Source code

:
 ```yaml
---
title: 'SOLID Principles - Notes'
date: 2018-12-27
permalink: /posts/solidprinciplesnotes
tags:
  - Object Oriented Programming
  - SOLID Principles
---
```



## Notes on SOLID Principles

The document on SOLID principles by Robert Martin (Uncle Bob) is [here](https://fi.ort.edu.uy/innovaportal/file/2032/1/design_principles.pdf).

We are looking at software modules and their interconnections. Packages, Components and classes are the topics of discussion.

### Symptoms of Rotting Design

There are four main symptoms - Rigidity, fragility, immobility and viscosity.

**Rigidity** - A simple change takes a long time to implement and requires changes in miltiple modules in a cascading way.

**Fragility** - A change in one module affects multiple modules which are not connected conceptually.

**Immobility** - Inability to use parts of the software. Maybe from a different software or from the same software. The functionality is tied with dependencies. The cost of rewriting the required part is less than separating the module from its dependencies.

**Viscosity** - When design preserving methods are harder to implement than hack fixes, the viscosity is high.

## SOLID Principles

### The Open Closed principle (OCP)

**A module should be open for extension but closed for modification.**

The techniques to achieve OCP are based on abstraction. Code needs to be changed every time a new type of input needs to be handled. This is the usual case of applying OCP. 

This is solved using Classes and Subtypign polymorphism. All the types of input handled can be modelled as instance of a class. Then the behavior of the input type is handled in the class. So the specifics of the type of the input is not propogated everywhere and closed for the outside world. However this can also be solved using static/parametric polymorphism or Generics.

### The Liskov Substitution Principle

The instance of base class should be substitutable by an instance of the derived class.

———

▶ [REQUIRED ACTION] Return a word-for-word copy of the lines above from the one holding "closed for modification.**" through the one holding "The techniques to", with both of them included and nothing besides.

▶ [THE COMPLETED TASK]
**A module should be open for extension but closed for modification.**

The techniques to achieve OCP are based on abstraction. Code needs to be changed every time a new type of input needs to be handled. This is the usual case of applying OCP. 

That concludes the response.